The Boat Theft Theory of Consciousness

[ Context: The Debate on Animal Consciousness, 2014 ]

There’s a story in Growing Up Yanomamo where the author, Mike Dawson, a white boy from America growing up among Yanomamö hunter-gatherer kids in the Amazon, is woken up in the early morning by two of his friends.

One of the friends says, “We’re going to go fishing”.

So he goes with them.

At some point on the walk to the river he realizes that his friends haven’t said whose boat they’ll use [ they’re too young to have their own boat ].

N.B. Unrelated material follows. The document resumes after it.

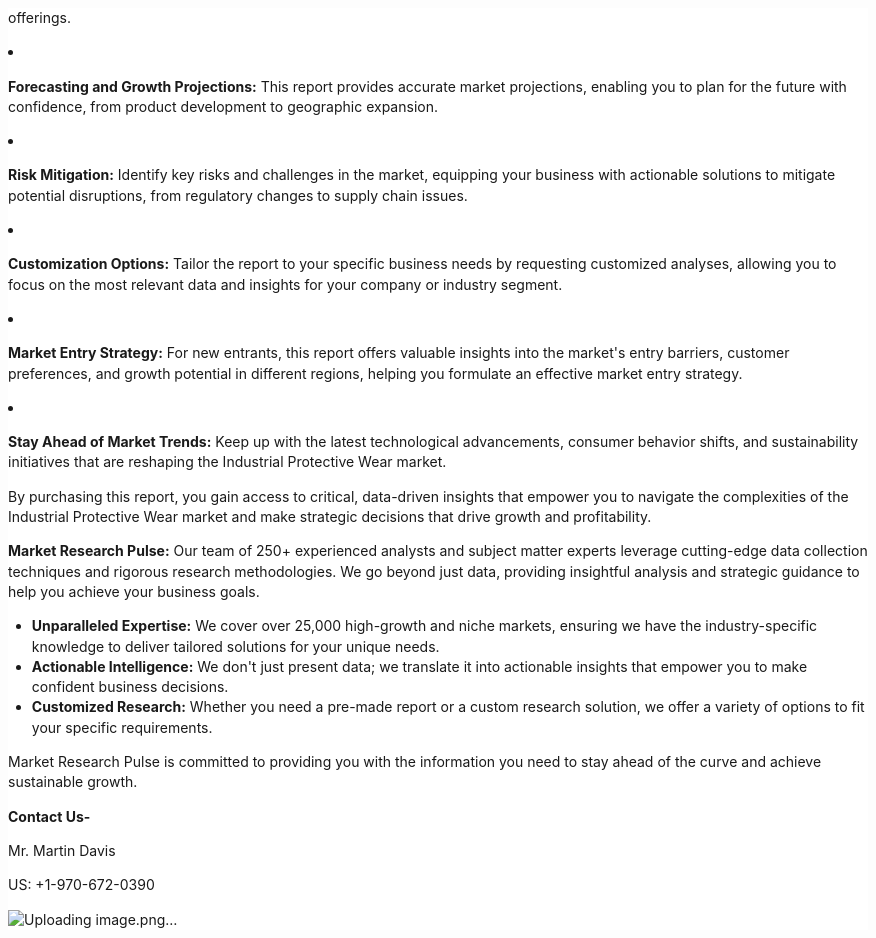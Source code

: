 offerings.</p></li><li><p><strong>Forecasting and Growth Projections:</strong> This report provides accurate market projections, enabling you to plan for the future with confidence, from product development to geographic expansion.</p></li><li><p><strong>Risk Mitigation:</strong> Identify key risks and challenges in the market, equipping your business with actionable solutions to mitigate potential disruptions, from regulatory changes to supply chain issues.</p></li><li><p><strong>Customization Options:</strong> Tailor the report to your specific business needs by requesting customized analyses, allowing you to focus on the most relevant data and insights for your company or industry segment.</p></li><li><p><strong>Market Entry Strategy:</strong> For new entrants, this report offers valuable insights into the market's entry barriers, customer preferences, and growth potential in different regions, helping you formulate an effective market entry strategy.</p></li><li><p><strong>Stay Ahead of Market Trends:</strong> Keep up with the latest technological advancements, consumer behavior shifts, and sustainability initiatives that are reshaping the Industrial Protective Wear market.</p></li></ol><p>By purchasing this report, you gain access to critical, data-driven insights that empower you to navigate the complexities of the Industrial Protective Wear market and make strategic decisions that drive growth and profitability.</p><p><strong>Market Research Pulse:</strong>&nbsp;Our team of 250+ experienced analysts and subject matter experts leverage cutting-edge data collection techniques and rigorous research methodologies. We go beyond just data, providing insightful analysis and strategic guidance to help you achieve your business goals.</p><ul><li><strong>Unparalleled Expertise:</strong>&nbsp;We cover over 25,000 high-growth and niche markets, ensuring we have the industry-specific knowledge to deliver tailored solutions for your unique needs.</li><li><strong>Actionable Intelligence:</strong>&nbsp;We don't just present data; we translate it into actionable insights that empower you to make confident business decisions.</li><li><strong>Customized Research:</strong>&nbsp;Whether you need a pre-made report or a custom research solution, we offer a variety of options to fit your specific requirements.</li></ul><p>Market Research Pulse is committed to providing you with the information you need to stay ahead of the curve and achieve sustainable growth.</p><p><strong>Contact Us-</strong></p><p>Mr. Martin Davis</p><p>US: +1-970-672-0390</p>
![Uploading image.png…]()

He considers asking, then realizes that if he asks, and they’re planning to borrow an older tribesmember’s boat without permission [ which is almost certainly the case, given that they didn’t specify up front ], his friends will have to either abort the mission or verbally say “we’re going to steal John’s boat”. This would destroy all their common-knowledge [ in the game-theoretic sense of common knowledge ] plausible deniability, making it so that no one would be able to honestly say, upon apprehension, “I was there, and we didn’t really plan to steal any boats, we just . . . walked to the river and there was one there.”

In order to be making the decision—deliberate or not—to omit facts that will later be socially damning from their explicit communication, while still getting away with ostensible moral violations—Mike and his friends had to have a razor-sharp model of what was socially damning.

And, in order to differentiate between [ their razor-sharp model of what was socially damning ], versus [ what they personally felt they could get away with if certain facts were carefully omitted from their explicit communication ], they—or rather, their brains, since the bandwidth of conscious human cognition couldn’t realistically handle this explicitly—had to have a very strong ability to navigate the use-mention distinction.

Use-mention almost had to be a primitive, in addition to all the other primitives—social and otherwise—their brains had natively.

If you’ve read GEB, you know the natural way to make use-mention a primitive is by running a self-model.

Monkeys are really bad at concealing their guilt.

If a monkey tries to steal something, it will usually give itself away to any watching conspecifics by its cringing posture.

It knows theft is wrong—it has to know this, to avoid social punishment—and it lacks the ability to partition use—the act of reaping the benefits of theft itself—from mention—the explicit reification of the act as theft, in the social consensus narrative.

Chimps are intermediate between monkeys and humans at this. Monkeys categorically lack it as far as I know. [ Here’s a paper about monkeys physically hiding their faces as a deceptive tactic, which I believe is the best they can do. Neither adult humans nor competent adult chimps generally do this, because “face data not available” is an obvious tell once your conspecifics’ brains are as good at Bayes as adult chimp and human brains are [ hence the “breaking eye contact is proof of intent to deceive” wisdom ]. ]

Chimps also:

- are generally moderately impressive at politics as far as animals go—see de Waal’s Chimpanzee Politics, and compare to Lorenz’s writings on jackdaws [ Studies in Human and Animal Behavior ]

- sometimes pass the mirror test [ and so are treated as likely-moral-patients by Yudkowsky-consciousness-theory people, including me ]

Roger Penrose thinks consciousness helps us with solving some abstract class of reasoning-about-the-environment problems.

I think that’s very silly and obviously consciousness helps us steal boats.